TALK: ‘The diagnosis is in the patient’s story’: Beyond Science vs Art

7th October - 7th October 2025



‘The diagnosis is in the patient’s story’: Beyond Science vs Art with Selali Fiamanya
Held 7pm-8pm on Tuesday 7th October
In person tickets from £18. View online [Zoom] tickets £10. Click here to purchase.

Novelist Selali Fiamanya trained as a scientist and medical doctor, and always found a tension between his aspirations as an artist and his life as a scientist.

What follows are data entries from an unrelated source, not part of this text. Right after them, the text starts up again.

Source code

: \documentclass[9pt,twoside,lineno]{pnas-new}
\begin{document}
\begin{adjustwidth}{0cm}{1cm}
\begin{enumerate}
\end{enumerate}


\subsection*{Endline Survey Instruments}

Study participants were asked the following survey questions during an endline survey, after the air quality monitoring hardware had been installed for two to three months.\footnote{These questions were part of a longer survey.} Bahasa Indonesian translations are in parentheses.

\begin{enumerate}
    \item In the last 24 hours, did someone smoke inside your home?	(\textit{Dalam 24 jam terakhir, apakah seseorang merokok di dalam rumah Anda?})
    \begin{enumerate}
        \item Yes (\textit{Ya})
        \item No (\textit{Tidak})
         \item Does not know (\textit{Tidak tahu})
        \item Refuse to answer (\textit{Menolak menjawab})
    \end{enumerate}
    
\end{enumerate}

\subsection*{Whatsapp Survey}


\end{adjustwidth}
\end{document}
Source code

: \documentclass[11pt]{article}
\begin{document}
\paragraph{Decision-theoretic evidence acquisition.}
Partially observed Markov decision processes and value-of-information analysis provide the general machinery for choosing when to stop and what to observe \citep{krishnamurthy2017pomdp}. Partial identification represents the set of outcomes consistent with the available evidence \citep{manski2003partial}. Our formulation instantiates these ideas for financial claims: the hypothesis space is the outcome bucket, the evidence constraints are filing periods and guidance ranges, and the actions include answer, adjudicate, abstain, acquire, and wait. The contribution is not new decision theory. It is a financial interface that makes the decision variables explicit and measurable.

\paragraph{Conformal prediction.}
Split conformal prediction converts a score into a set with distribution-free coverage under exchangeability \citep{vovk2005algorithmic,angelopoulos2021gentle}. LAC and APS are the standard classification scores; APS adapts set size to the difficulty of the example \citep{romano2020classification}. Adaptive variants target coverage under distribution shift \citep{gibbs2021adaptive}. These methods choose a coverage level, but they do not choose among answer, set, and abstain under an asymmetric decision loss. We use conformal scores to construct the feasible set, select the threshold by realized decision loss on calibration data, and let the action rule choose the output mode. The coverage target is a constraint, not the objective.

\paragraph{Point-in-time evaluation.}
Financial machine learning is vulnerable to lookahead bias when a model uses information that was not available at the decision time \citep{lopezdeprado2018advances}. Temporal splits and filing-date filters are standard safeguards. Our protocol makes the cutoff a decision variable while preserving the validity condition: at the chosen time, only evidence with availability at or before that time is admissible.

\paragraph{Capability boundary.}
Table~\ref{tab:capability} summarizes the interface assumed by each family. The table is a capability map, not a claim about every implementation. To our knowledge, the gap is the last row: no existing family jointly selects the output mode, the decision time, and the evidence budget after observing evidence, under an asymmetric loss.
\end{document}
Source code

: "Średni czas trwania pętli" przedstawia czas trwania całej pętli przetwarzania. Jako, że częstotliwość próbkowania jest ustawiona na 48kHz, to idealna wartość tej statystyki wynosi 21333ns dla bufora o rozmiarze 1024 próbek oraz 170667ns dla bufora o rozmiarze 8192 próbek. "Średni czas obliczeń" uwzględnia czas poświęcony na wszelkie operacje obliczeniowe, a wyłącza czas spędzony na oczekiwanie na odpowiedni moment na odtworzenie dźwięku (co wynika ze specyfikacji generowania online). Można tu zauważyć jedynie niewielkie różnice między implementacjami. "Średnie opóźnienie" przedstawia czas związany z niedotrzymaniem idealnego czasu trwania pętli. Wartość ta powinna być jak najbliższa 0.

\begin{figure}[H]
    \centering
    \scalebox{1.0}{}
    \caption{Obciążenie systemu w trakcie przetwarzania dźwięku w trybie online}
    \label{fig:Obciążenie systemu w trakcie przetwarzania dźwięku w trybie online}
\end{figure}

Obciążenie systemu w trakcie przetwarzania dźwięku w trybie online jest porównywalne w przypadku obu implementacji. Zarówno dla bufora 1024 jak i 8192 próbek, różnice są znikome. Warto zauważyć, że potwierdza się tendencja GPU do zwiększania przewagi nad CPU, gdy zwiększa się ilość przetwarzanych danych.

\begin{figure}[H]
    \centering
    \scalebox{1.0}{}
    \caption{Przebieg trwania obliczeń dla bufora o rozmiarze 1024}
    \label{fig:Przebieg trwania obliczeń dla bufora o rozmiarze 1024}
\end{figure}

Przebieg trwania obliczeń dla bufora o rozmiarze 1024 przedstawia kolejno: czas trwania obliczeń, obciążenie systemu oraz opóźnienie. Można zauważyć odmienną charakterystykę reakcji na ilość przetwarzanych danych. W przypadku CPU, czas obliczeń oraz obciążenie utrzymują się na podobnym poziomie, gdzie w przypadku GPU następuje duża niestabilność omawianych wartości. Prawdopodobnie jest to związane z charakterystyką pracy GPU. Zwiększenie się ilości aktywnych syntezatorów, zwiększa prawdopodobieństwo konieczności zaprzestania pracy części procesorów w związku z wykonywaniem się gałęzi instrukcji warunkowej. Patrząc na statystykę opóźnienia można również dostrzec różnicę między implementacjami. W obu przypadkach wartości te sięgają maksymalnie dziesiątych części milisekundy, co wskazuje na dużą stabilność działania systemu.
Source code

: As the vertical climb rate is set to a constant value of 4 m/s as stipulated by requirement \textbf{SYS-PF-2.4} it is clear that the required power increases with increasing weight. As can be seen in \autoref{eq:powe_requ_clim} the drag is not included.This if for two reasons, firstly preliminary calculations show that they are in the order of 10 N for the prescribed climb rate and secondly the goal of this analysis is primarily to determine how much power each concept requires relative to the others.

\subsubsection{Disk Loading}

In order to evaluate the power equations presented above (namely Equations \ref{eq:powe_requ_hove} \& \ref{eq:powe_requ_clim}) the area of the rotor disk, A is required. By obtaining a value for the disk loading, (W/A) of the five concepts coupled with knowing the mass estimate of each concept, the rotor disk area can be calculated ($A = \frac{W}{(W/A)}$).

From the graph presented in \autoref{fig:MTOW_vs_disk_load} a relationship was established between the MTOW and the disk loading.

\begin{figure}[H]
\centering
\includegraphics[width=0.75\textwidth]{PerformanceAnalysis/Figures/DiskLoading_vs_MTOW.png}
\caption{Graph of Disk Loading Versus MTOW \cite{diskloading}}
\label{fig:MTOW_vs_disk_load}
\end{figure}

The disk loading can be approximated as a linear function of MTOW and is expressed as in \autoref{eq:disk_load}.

As he’ll suggest in this evening talk, however, such distinctions are thoroughly modern, and the sciences and the arts have more uniting than dividing them.

In Selali’s case, he
understands both art
and science as investigations into truth, and these investigations have historically taken many forms. In his own life and work, using the systematic skills of diagnosis and problem solving got him through the thorny aspects of writing of his novel, whilst learning how to communicate a story in an engaging way has helped him endlessly with patients. 

In this hour-long event Selali will reflect on doctor-writers from Anton Chekhov to Adam Kay; as well as other historical and modern thinkers, scientists and artists, aiming to blur the boundary between fact and fiction and suggest that each makes the other stronger.

Selali Fiamanya is a novelist and essayist who is interested in the contradictions that define human experience. Before We Hit the Ground, his first novel, is due for publication in early 2025 having been runner-up for the PONTAS and JJ Bola Emerging Writer’s Prize as an unfinished manuscript. 

Selali began writing through involvement with radical zine collective Skin Deep, where he wrote and edited fiction, non-fiction, poetry, and visual arts pieces on the themes of race and culture, which were distributed widely, free of charge. This collaborative approach was maintained with several other zine projects such as People of Content and whut?, all championing queer people of colour to produce collaborative, multi-disciplinary work. 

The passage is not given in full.